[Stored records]
Segment Open

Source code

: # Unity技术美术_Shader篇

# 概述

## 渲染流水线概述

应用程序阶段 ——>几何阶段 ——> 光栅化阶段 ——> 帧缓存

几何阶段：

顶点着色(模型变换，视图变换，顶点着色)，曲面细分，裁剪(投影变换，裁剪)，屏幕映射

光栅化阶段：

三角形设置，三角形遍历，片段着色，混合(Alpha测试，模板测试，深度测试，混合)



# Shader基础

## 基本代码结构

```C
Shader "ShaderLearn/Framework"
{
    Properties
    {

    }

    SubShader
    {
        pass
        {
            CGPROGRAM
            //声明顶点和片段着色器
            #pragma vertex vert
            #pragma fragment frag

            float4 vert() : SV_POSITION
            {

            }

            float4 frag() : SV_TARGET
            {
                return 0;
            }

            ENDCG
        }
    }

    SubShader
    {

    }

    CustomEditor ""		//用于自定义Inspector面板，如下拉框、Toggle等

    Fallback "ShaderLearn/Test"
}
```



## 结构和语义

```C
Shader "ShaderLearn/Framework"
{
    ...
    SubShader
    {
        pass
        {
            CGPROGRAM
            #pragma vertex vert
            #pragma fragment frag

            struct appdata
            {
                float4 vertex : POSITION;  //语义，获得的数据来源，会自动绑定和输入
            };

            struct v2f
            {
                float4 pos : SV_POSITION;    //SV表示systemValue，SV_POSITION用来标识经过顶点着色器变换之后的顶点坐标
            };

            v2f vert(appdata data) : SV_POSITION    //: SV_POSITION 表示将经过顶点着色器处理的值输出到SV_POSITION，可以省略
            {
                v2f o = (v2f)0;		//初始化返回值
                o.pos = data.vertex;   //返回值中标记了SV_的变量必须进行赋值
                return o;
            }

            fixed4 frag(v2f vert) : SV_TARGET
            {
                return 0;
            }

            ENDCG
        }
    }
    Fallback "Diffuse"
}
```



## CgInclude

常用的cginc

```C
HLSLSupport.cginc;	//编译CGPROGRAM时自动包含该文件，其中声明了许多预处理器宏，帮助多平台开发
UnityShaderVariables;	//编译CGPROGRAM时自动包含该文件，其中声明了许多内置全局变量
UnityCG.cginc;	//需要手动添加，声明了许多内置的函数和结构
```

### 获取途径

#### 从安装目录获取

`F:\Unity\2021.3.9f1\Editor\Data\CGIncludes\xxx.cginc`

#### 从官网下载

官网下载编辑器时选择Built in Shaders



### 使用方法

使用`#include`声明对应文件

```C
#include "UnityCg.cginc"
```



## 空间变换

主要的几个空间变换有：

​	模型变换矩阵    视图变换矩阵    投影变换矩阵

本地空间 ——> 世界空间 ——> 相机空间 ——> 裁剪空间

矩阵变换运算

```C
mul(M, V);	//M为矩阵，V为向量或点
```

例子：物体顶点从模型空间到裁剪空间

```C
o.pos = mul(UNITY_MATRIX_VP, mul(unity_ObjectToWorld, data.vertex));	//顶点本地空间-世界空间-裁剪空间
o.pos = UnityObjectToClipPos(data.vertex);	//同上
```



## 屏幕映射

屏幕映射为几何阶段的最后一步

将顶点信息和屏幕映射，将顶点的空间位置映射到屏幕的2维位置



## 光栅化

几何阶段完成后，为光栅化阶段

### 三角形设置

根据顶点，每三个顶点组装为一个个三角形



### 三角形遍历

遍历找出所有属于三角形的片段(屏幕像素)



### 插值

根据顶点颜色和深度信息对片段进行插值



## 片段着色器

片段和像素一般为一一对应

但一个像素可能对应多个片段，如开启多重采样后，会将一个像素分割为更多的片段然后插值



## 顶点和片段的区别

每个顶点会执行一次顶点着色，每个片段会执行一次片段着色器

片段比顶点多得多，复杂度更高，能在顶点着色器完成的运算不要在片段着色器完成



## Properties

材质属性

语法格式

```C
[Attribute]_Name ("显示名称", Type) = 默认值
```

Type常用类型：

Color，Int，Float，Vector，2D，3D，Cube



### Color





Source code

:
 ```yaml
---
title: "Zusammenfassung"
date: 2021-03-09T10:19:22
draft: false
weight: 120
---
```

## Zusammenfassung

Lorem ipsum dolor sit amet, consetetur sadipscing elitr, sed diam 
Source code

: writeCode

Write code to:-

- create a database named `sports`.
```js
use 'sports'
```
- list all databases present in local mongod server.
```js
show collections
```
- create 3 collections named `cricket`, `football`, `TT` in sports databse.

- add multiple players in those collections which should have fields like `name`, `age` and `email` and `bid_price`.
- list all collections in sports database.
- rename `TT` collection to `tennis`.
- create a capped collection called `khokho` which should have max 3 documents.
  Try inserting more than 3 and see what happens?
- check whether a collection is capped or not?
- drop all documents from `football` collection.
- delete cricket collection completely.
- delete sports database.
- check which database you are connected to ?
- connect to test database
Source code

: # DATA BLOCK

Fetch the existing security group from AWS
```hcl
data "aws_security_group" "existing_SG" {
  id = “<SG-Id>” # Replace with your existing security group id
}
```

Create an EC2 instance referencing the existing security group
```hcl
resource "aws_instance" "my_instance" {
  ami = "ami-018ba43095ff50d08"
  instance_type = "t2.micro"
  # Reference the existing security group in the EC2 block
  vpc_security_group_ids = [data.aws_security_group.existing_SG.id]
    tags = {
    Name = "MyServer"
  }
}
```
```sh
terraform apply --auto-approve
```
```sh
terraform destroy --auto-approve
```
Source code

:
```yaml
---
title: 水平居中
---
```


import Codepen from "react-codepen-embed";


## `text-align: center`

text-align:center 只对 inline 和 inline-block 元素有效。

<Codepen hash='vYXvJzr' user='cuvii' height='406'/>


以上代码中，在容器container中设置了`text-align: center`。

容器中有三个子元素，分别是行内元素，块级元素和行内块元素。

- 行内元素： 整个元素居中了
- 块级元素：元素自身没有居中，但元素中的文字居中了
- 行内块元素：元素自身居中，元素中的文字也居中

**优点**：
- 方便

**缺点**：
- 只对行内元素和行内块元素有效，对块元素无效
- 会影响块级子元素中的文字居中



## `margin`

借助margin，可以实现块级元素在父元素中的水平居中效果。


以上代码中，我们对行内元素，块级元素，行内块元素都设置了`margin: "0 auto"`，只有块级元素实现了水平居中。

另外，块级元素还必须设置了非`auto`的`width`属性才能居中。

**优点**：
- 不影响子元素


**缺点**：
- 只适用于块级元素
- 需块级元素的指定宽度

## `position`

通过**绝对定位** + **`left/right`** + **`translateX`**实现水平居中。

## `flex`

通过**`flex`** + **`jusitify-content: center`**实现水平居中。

Segment Closed

Work required. Word for word, write out all of the data above.

Answer to this exercise.
Source code

: # Unity技术美术_Shader篇

# 概述

## 渲染流水线概述

应用程序阶段 ——>几何阶段 ——> 光栅化阶段 ——> 帧缓存

几何阶段：

顶点着色(模型变换，视图变换，顶点着色)，曲面细分，裁剪(投影变换，裁剪)，屏幕映射

光栅化阶段：

三角形设置，三角形遍历，片段着色，混合(Alpha测试，模板测试，深度测试，混合)



# Shader基础

## 基本代码结构

```C
Shader "ShaderLearn/Framework"
{
    Properties
    {

    }

    SubShader
    {
        pass
        {
            CGPROGRAM
            //声明顶点和片段着色器
            #pragma vertex vert
            #pragma fragment frag

            float4 vert() : SV_POSITION
            {

            }

            float4 frag() : SV_TARGET
            {
                return 0;
            }

            ENDCG
        }
    }

    SubShader
    {

    }

    CustomEditor ""		//用于自定义Inspector面板，如下拉框、Toggle等

    Fallback "ShaderLearn/Test"
}
```



## 结构和语义

```C
Shader "ShaderLearn/Framework"
{
    ...
    SubShader
    {
        pass
        {
            CGPROGRAM
            #pragma vertex vert
            #pragma fragment frag

            struct appdata
            {
                float4 vertex : POSITION;  //语义，获得的数据来源，会自动绑定和输入
            };

            struct v2f
            {
                float4 pos : SV_POSITION;    //SV表示systemValue，SV_POSITION用来标识经过顶点着色器变换之后的顶点坐标
            };

            v2f vert(appdata data) : SV_POSITION    //: SV_POSITION 表示将经过顶点着色器处理的值输出到SV_POSITION，可以省略
            {
                v2f o = (v2f)0;		//初始化返回值
                o.pos = data.vertex;   //返回值中标记了SV_的变量必须进行赋值
                return o;
            }

            fixed4 frag(v2f vert) : SV_TARGET
            {
                return 0;
            }

            ENDCG
        }
    }
    Fallback "Diffuse"
}
```



## CgInclude

常用的cginc

```C
HLSLSupport.cginc;	//编译CGPROGRAM时自动包含该文件，其中声明了许多预处理器宏，帮助多平台开发
UnityShaderVariables;	//编译CGPROGRAM时自动包含该文件，其中声明了许多内置全局变量
UnityCG.cginc;	//需要手动添加，声明了许多内置的函数和结构
```

### 获取途径

#### 从安装目录获取

`F:\Unity\2021.3.9f1\Editor\Data\CGIncludes\xxx.cginc`

#### 从官网下载

官网下载编辑器时选择Built in Shaders



### 使用方法

使用`#include`声明对应文件

```C
#include "UnityCg.cginc"
```



## 空间变换

主要的几个空间变换有：

​	模型变换矩阵    视图变换矩阵    投影变换矩阵

本地空间 ——> 世界空间 ——> 相机空间 ——> 裁剪空间

矩阵变换运算

```C
mul(M, V);	//M为矩阵，V为向量或点
```

例子：物体顶点从模型空间到裁剪空间

```C
o.pos = mul(UNITY_MATRIX_VP, mul(unity_ObjectToWorld, data.vertex));	//顶点本地空间-世界空间-裁剪空间
o.pos = UnityObjectToClipPos(data.vertex);	//同上
```



## 屏幕映射

屏幕映射为几何阶段的最后一步

将顶点信息和屏幕映射，将顶点的空间位置映射到屏幕的2维位置



## 光栅化

几何阶段完成后，为光栅化阶段

### 三角形设置

根据顶点，每三个顶点组装为一个个三角形



### 三角形遍历

遍历找出所有属于三角形的片段(屏幕像素)



### 插值

根据顶点颜色和深度信息对片段进行插值



## 片段着色器

片段和像素一般为一一对应

但一个像素可能对应多个片段，如开启多重采样后，会将一个像素分割为更多的片段然后插值



## 顶点和片段的区别

每个顶点会执行一次顶点着色，每个片段会执行一次片段着色器

片段比顶点多得多，复杂度更高，能在顶点着色器完成的运算不要在片段着色器完成



## Properties

材质属性

语法格式

```C
[Attribute]_Name ("显示名称", Type) = 默认值
```

Type常用类型：

Color，Int，Float，Vector，2D，3D，Cube



### Color





Source code

:
 ```yaml
---
title: "Zusammenfassung"
date: 2021-03-09T10:19:22
draft: false
weight: 120
---
```

## Zusammenfassung

Lorem ipsum dolor sit amet, consetetur sadipscing elitr, sed diam 
Source code

: writeCode

Write code to:-

- create a database named `sports`.
```js
use 'sports'
```
- list all databases present in local mongod server.
```js
show collections
```
- create 3 collections named `cricket`, `football`, `TT` in sports databse.

- add multiple players in those collections which should have fields like `name`, `age` and `email` and `bid_price`.
- list all collections in sports database.
- rename `TT` collection to `tennis`.
- create a capped collection called `khokho` which should have max 3 documents.
  Try inserting more than 3 and see what happens?
- check whether a collection is capped or not?
- drop all documents from `football` collection.
- delete cricket collection completely.
- delete sports database.
- check which database you are connected to ?
- connect to test database
Source code

: # DATA BLOCK

Fetch the existing security group from AWS
```hcl
data "aws_security_group" "existing_SG" {
  id = “<SG-Id>” # Replace with your existing security group id
}
```

Create an EC2 instance referencing the existing security group
```hcl
resource "aws_instance" "my_instance" {
  ami = "ami-018ba43095ff50d08"
  instance_type = "t2.micro"
  # Reference the existing security group in the EC2 block
  vpc_security_group_ids = [data.aws_security_group.existing_SG.id]
    tags = {
    Name = "MyServer"
  }
}
```
```sh
terraform apply --auto-approve
```
```sh
terraform destroy --auto-approve
```
Source code

:
```yaml
---
title: 水平居中
---
```


import Codepen from "react-codepen-embed";


## `text-align: center`

text-align:center 只对 inline 和 inline-block 元素有效。

<Codepen hash='vYXvJzr' user='cuvii' height='406'/>


以上代码中，在容器container中设置了`text-align: center`。

容器中有三个子元素，分别是行内元素，块级元素和行内块元素。

- 行内元素： 整个元素居中了
- 块级元素：元素自身没有居中，但元素中的文字居中了
- 行内块元素：元素自身居中，元素中的文字也居中

**优点**：
- 方便

**缺点**：
- 只对行内元素和行内块元素有效，对块元素无效
- 会影响块级子元素中的文字居中



## `margin`

借助margin，可以实现块级元素在父元素中的水平居中效果。


以上代码中，我们对行内元素，块级元素，行内块元素都设置了`margin: "0 auto"`，只有块级元素实现了水平居中。

另外，块级元素还必须设置了非`auto`的`width`属性才能居中。

**优点**：
- 不影响子元素


**缺点**：
- 只适用于块级元素
- 需块级元素的指定宽度

## `position`

通过**绝对定位** + **`left/right`** + **`translateX`**实现水平居中。

## `flex`

通过**`flex`** + **`jusitify-content: center`**实现水平居中。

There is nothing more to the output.